Source code: src/app/lib/skill-trust-score.ts. Every input comes from the live /api/catalog/skill response.

Provenance

Weight: 30 pts

30 / 100
  • Same allowlist as MCP — verified publisher → 30, known GH org → 20, recognised repo → 10, none → 0.

Activation

Weight: 25 pts

25 / 100
  • YAML frontmatter present → +5
  • `description` field ≥ 100 characters → +5
  • `description` contains trigger language (when, if, use this skill, any time, trigger, whenever) → +10
  • Body intro ≥ 50 characters of prose → +5

Determinism

Weight: 20 pts

20 / 100
  • Pinned to a 40-char commit SHA (immutable install) → +12
  • Tree mode — multi-file skill with scripts/ or references/ → +8
  • Blob mode — single SKILL.md → +4

Discoverability

Weight: 15 pts

15 / 100
  • Path follows the `skills/<name>` convention → +8
  • Repo name signals a skill catalogue (`skills`, `agent-skills`) → +7
  • Repo present but not skill-specific → +3

Freshness

Weight: 10 pts

10 / 100
  • Same age curve as MCP — ≤30d → 10, ≤90d → 7, ≤365d → 4, older → 0.

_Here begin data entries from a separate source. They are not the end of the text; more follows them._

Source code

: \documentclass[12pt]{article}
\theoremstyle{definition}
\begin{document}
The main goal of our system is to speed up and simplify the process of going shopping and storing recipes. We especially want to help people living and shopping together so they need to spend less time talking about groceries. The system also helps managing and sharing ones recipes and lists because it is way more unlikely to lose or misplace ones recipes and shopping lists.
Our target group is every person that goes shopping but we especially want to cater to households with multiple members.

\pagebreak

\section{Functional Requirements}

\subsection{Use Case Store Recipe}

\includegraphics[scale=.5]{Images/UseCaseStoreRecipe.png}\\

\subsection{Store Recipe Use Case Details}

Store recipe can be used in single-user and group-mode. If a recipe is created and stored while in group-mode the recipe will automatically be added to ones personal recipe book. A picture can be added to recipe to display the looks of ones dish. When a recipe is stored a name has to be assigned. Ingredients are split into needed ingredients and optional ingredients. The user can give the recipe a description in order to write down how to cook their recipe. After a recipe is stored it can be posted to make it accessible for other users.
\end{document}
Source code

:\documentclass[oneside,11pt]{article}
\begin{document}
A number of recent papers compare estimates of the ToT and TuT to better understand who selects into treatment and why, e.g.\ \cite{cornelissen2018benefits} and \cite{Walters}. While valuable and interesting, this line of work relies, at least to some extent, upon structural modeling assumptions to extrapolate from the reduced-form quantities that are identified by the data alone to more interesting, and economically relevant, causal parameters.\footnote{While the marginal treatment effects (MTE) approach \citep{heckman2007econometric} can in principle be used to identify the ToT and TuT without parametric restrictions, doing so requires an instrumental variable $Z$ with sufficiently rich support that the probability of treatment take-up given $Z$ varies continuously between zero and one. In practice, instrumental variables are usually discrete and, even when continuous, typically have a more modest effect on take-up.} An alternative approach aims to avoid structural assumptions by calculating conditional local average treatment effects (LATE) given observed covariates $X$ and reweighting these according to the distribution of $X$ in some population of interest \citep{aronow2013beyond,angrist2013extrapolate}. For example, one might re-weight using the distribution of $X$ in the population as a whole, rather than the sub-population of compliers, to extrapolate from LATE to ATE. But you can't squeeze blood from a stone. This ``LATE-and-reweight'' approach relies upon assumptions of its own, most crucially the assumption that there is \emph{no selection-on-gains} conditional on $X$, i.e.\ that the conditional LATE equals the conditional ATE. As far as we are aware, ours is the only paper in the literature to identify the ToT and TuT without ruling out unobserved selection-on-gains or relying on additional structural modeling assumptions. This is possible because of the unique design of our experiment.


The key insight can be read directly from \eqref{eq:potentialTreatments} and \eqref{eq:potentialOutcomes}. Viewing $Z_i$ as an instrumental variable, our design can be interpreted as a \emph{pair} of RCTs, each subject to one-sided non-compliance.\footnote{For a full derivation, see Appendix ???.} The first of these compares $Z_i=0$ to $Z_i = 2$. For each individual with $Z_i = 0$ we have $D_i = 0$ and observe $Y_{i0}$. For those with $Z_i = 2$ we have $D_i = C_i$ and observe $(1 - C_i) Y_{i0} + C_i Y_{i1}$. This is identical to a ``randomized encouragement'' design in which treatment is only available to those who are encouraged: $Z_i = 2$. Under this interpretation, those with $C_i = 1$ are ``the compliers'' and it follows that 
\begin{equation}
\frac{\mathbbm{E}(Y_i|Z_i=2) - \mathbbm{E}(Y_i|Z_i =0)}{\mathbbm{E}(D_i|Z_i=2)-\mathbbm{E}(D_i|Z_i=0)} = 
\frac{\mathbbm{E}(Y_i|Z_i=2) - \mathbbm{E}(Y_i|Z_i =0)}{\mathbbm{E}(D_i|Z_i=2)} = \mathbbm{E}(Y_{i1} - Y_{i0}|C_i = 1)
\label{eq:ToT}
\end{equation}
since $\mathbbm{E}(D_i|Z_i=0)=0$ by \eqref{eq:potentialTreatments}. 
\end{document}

State icons in the breakdown

ok

Earned at least 80% of the dimension’s max.

partial

Earned more than zero but below the ok threshold.

miss

Earned zero on this dimension.

Determinism + freshness guarantee

  • The scorer is a pure function. Same inputs → same outputs, every render. No external API calls, no LLM judgments, no caches we have to invalidate.
  • Badges recompute from D1 and are cached in KV for 1 hour with matching edge cache headers. Registry data refreshes daily at 03:00 UTC, so the staleness ceiling is small while repeated README embeds avoid redundant D1/scorer work.
  • The verified-publisher allowlist is conservative by design. We’d rather give Anthropic a partial 20-point Provenance score until they ship a registered io.anthropic identity than mistakenly verify a typosquatter.
  • This page is the source of truth for the weights. If the scorer changes, this page changes in the same commit.

Embed a scorecard badge in your README

Open any MCP server or Anthropic skill detail page → “Trust Scorecard” → “Embed badge” tab. Markdown and HTML snippets are pre-built. The badge updates automatically as the underlying registry data changes.